“El Diablo de Gentrificacion” by Bryan Fernandez

“El Diablo de Gentrificacion” installation.

“El Diablo de Gentrificacion” (The Devil of Gentrification) is an installation by multidisciplinary artist Bryan Fernandez. The work features two paintings linked by a twisted manila rope as a representation of the whip carried by the "Lechones" of carnaval in the Santiago province of Dominican Republic.

If you're wondering how a carnival symbol came to represent an issue such as gentrification, you need only learn some history of Dominican Carnival and the "Lechones," also known throughout the country by their more prominent name, the "Diablo Cojuelo" (Limping Devil).

"Lechon," "Diablo Cojuelo" with twisted manila rope whip.

Dominican Carnival (carnaval dominicano) is a celebration of Dominican culture and identity. Every Sunday during the month of February, colorful parades take place in every major city in the country. Dominicans of all ages take to the streets, at home or in neighboring carnival cities, to enjoy parades, shows, music, art and extravagant costumed characters. The festivities culminates with the Independence Day celebrations on February 27th.

But if you learn one version of the official history of this celebration you'll notice something interesting; "Carnival in the Dominican Republic dates back to 1520, during the Spanish colonial times." This places the early versions of carnaval before The Treaty of Ryswick (1696), which granted the western part of Hispaniola to France and the eastern part (present-day Dominican Republic) to Spain. And well before 1844, the year Dominican Republic claimed independence from the French colony of Haiti.

"Some researchers say the first carnival events took place as a celebration of a visit by Spanish colonist Friar Bartolomé de las Casas (1484 – 1566).†" "Las Casas immigrated with his father to the island of Hispaniola in 1502, on the expedition of Nicolás de Ovando. Las Casas became a hacendado and slave owner, receiving a piece of land in the province of Cibao.[15] He participated in slave raids and military expeditions against the native Taíno population of Hispaniola.††"

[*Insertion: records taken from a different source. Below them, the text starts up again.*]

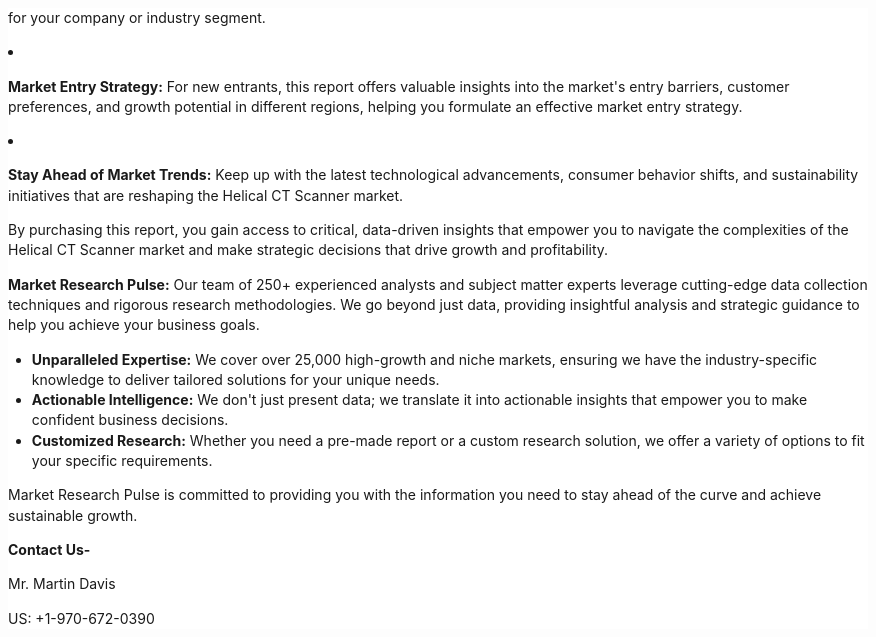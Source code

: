 for your company or industry segment.</p></li><li><p><strong>Market Entry Strategy:</strong> For new entrants, this report offers valuable insights into the market's entry barriers, customer preferences, and growth potential in different regions, helping you formulate an effective market entry strategy.</p></li><li><p><strong>Stay Ahead of Market Trends:</strong> Keep up with the latest technological advancements, consumer behavior shifts, and sustainability initiatives that are reshaping the Helical CT Scanner market.</p></li></ol><p>By purchasing this report, you gain access to critical, data-driven insights that empower you to navigate the complexities of the Helical CT Scanner market and make strategic decisions that drive growth and profitability.</p><p><strong>Market Research Pulse:</strong>&nbsp;Our team of 250+ experienced analysts and subject matter experts leverage cutting-edge data collection techniques and rigorous research methodologies. We go beyond just data, providing insightful analysis and strategic guidance to help you achieve your business goals.</p><ul><li><strong>Unparalleled Expertise:</strong>&nbsp;We cover over 25,000 high-growth and niche markets, ensuring we have the industry-specific knowledge to deliver tailored solutions for your unique needs.</li><li><strong>Actionable Intelligence:</strong>&nbsp;We don't just present data; we translate it into actionable insights that empower you to make confident business decisions.</li><li><strong>Customized Research:</strong>&nbsp;Whether you need a pre-made report or a custom research solution, we offer a variety of options to fit your specific requirements.</li></ul><p>Market Research Pulse is committed to providing you with the information you need to stay ahead of the curve and achieve sustainable growth.</p><p><strong>Contact Us-</strong></p><p>Mr. Martin Davis</p><p>US: +1-970-672-0390</p>
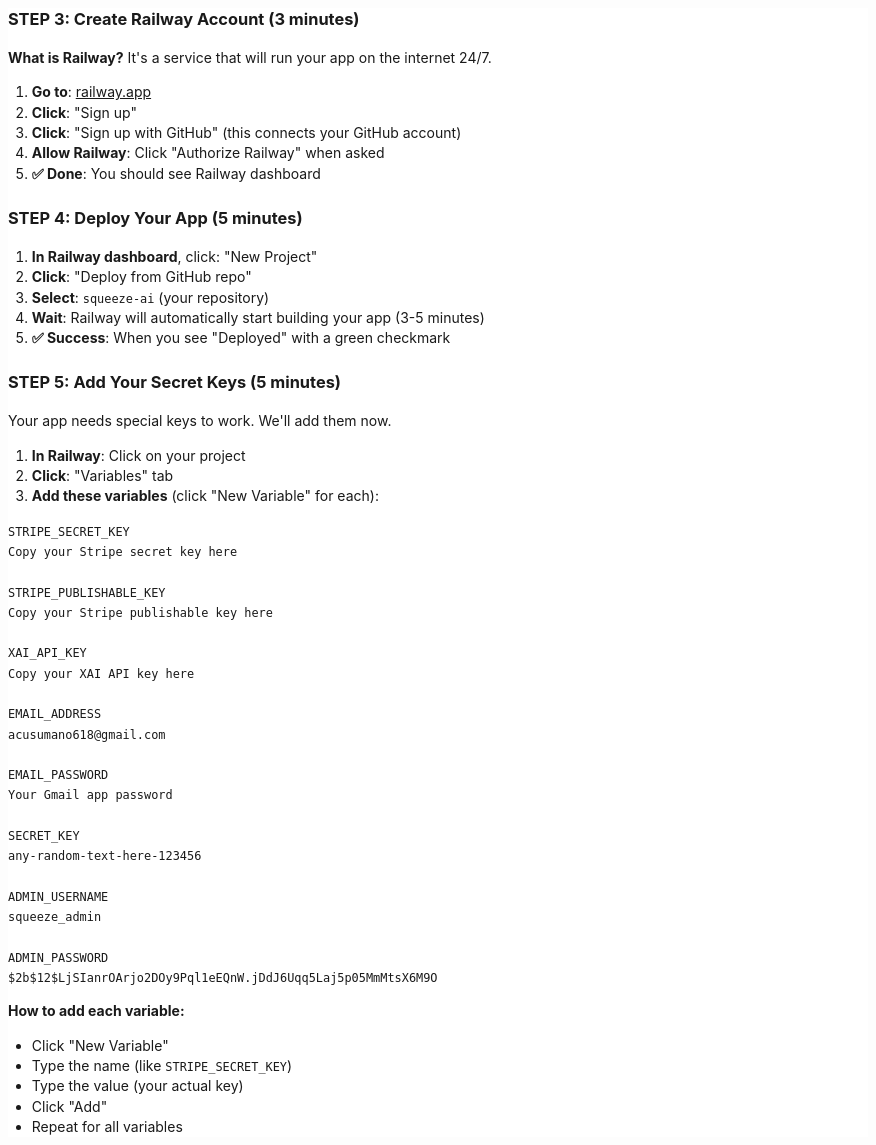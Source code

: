 ### STEP 3: Create Railway Account (3 minutes)

**What is Railway?** It's a service that will run your app on the internet 24/7.

1. **Go to**: [railway.app](https://railway.app)
2. **Click**: "Sign up"
3. **Click**: "Sign up with GitHub" (this connects your GitHub account)
4. **Allow Railway**: Click "Authorize Railway" when asked
5. **✅ Done**: You should see Railway dashboard

### STEP 4: Deploy Your App (5 minutes)

1. **In Railway dashboard**, click: "New Project"
2. **Click**: "Deploy from GitHub repo"
3. **Select**: `squeeze-ai` (your repository)
4. **Wait**: Railway will automatically start building your app (3-5 minutes)
5. **✅ Success**: When you see "Deployed" with a green checkmark

### STEP 5: Add Your Secret Keys (5 minutes)

Your app needs special keys to work. We'll add them now.

1. **In Railway**: Click on your project
2. **Click**: "Variables" tab
3. **Add these variables** (click "New Variable" for each):

```
STRIPE_SECRET_KEY
Copy your Stripe secret key here

STRIPE_PUBLISHABLE_KEY
Copy your Stripe publishable key here

XAI_API_KEY
Copy your XAI API key here

EMAIL_ADDRESS
acusumano618@gmail.com

EMAIL_PASSWORD
Your Gmail app password

SECRET_KEY
any-random-text-here-123456

ADMIN_USERNAME
squeeze_admin

ADMIN_PASSWORD
$2b$12$LjSIanrOArjo2DOy9Pql1eEQnW.jDdJ6Uqq5Laj5p05MmMtsX6M9O
```

**How to add each variable:**
- Click "New Variable"
- Type the name (like `STRIPE_SECRET_KEY`)
- Type the value (your actual key)
- Click "Add"
- Repeat for all variables
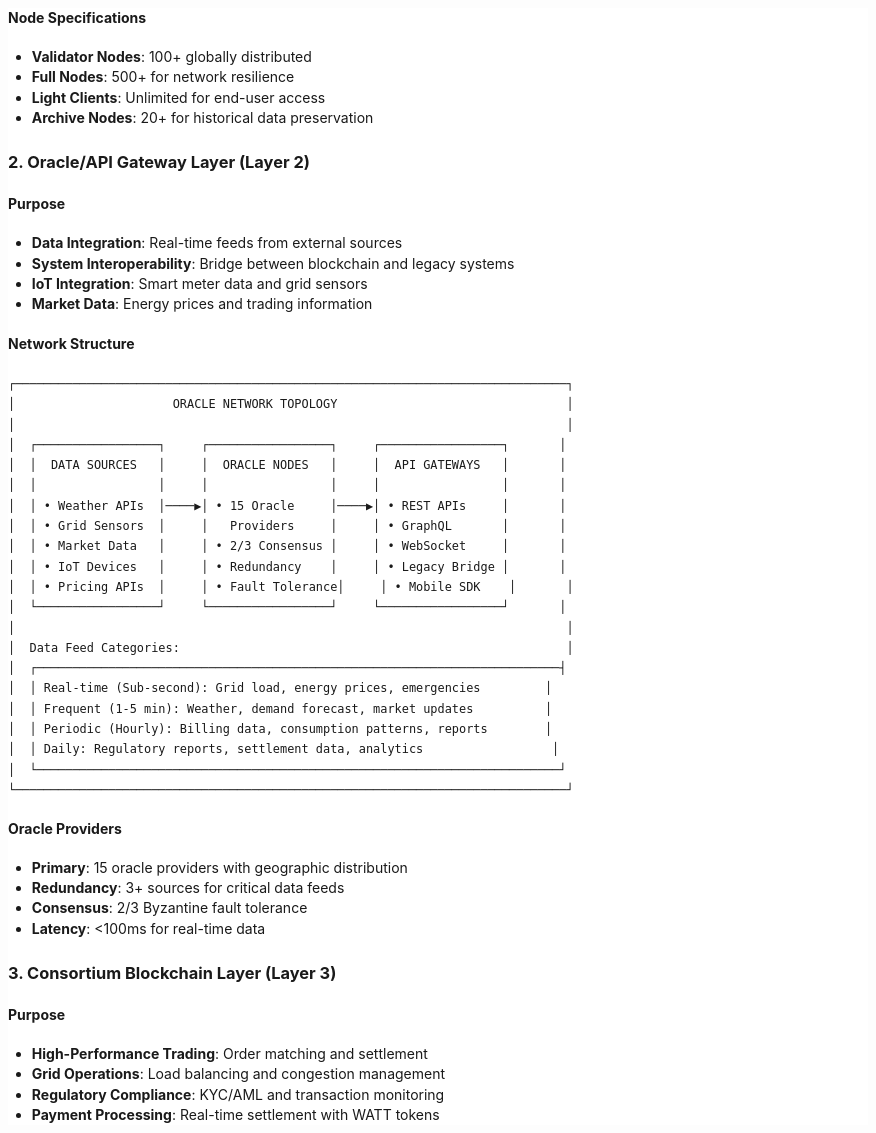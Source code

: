 #### Node Specifications
- **Validator Nodes**: 100+ globally distributed
- **Full Nodes**: 500+ for network resilience
- **Light Clients**: Unlimited for end-user access
- **Archive Nodes**: 20+ for historical data preservation

### 2. Oracle/API Gateway Layer (Layer 2)

#### Purpose
- **Data Integration**: Real-time feeds from external sources
- **System Interoperability**: Bridge between blockchain and legacy systems
- **IoT Integration**: Smart meter data and grid sensors
- **Market Data**: Energy prices and trading information

#### Network Structure
```
┌─────────────────────────────────────────────────────────────────────────────┐
│                      ORACLE NETWORK TOPOLOGY                                │
│                                                                             │
│  ┌─────────────────┐     ┌─────────────────┐     ┌─────────────────┐       │
│  │  DATA SOURCES   │     │  ORACLE NODES   │     │  API GATEWAYS   │       │
│  │                 │     │                 │     │                 │       │
│  │ • Weather APIs  │────▶│ • 15 Oracle     │────▶│ • REST APIs     │       │
│  │ • Grid Sensors  │     │   Providers     │     │ • GraphQL       │       │
│  │ • Market Data   │     │ • 2/3 Consensus │     │ • WebSocket     │       │
│  │ • IoT Devices   │     │ • Redundancy    │     │ • Legacy Bridge │       │
│  │ • Pricing APIs  │     │ • Fault Tolerance│     │ • Mobile SDK    │       │
│  └─────────────────┘     └─────────────────┘     └─────────────────┘       │
│                                                                             │
│  Data Feed Categories:                                                      │
│  ┌─────────────────────────────────────────────────────────────────────────┤
│  │ Real-time (Sub-second): Grid load, energy prices, emergencies         │
│  │ Frequent (1-5 min): Weather, demand forecast, market updates          │
│  │ Periodic (Hourly): Billing data, consumption patterns, reports        │
│  │ Daily: Regulatory reports, settlement data, analytics                  │
│  └─────────────────────────────────────────────────────────────────────────┘
└─────────────────────────────────────────────────────────────────────────────┘
```

#### Oracle Providers
- **Primary**: 15 oracle providers with geographic distribution
- **Redundancy**: 3+ sources for critical data feeds
- **Consensus**: 2/3 Byzantine fault tolerance
- **Latency**: <100ms for real-time data

### 3. Consortium Blockchain Layer (Layer 3)

#### Purpose
- **High-Performance Trading**: Order matching and settlement
- **Grid Operations**: Load balancing and congestion management
- **Regulatory Compliance**: KYC/AML and transaction monitoring
- **Payment Processing**: Real-time settlement with WATT tokens
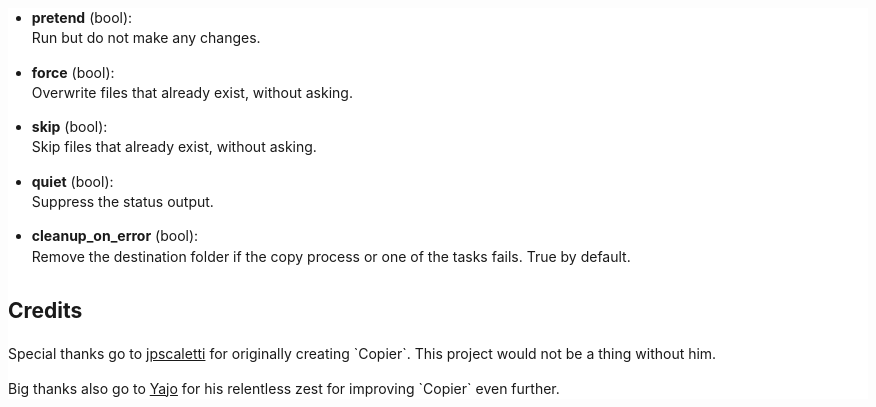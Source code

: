 - **pretend** (bool):<br> Run but do not make any changes.

- **force** (bool):<br> Overwrite files that already exist, without asking.

- **skip** (bool):<br> Skip files that already exist, without asking.

- **quiet** (bool):<br> Suppress the status output.

- **cleanup_on_error** (bool):<br> Remove the destination folder if the copy process or
  one of the tasks fails. True by default.

## Credits

Special thanks go to
[jpscaletti](<[https://github.com/jpscaletti](https://github.com/jpscaletti)>) for
originally creating `Copier`. This project would not be a thing without him.

Big thanks also go to [Yajo](<[https://github.com/Yajo](https://github.com/Yajo)>) for
his relentless zest for improving `Copier` even further.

The Carnaval de La Vega or Carnaval Vegano is the oldest and largest of the celebrations. It takes place in La Vega province, located in the Cibao region.

Another way of understanding this; is that Dominican Carnival began as a celebration of colonialism (the first form of gentrification). And the Diablo Cojuelo, the naughtiest spirit from hell whose folklore originates in Spain, is carnival’s leading mascot.

Portrait, diptych "Dios, Patria, Libertad" with rope around wrists.
But reciting this piece of history is not an effort to dismiss what the Diablo Cojuelo and carnaval has become today. Carnaval today, is a big party to which everyone in the world is invited to dance and play. The elaborate costumes of the Diablo Cojuelo are now enjoyed as a symbol of happiness and works of art. Costume designs vary greatly based on regions, such as: Los Lechones in Santiago, Los Taimáscaros in Puerto Plata, Los Guloyas in San Pedro de Macorís, Los Pintaos in Barahona, Los Brujos in San Juan de La Managua and Los Chiveros in Dajabón, just to name a few.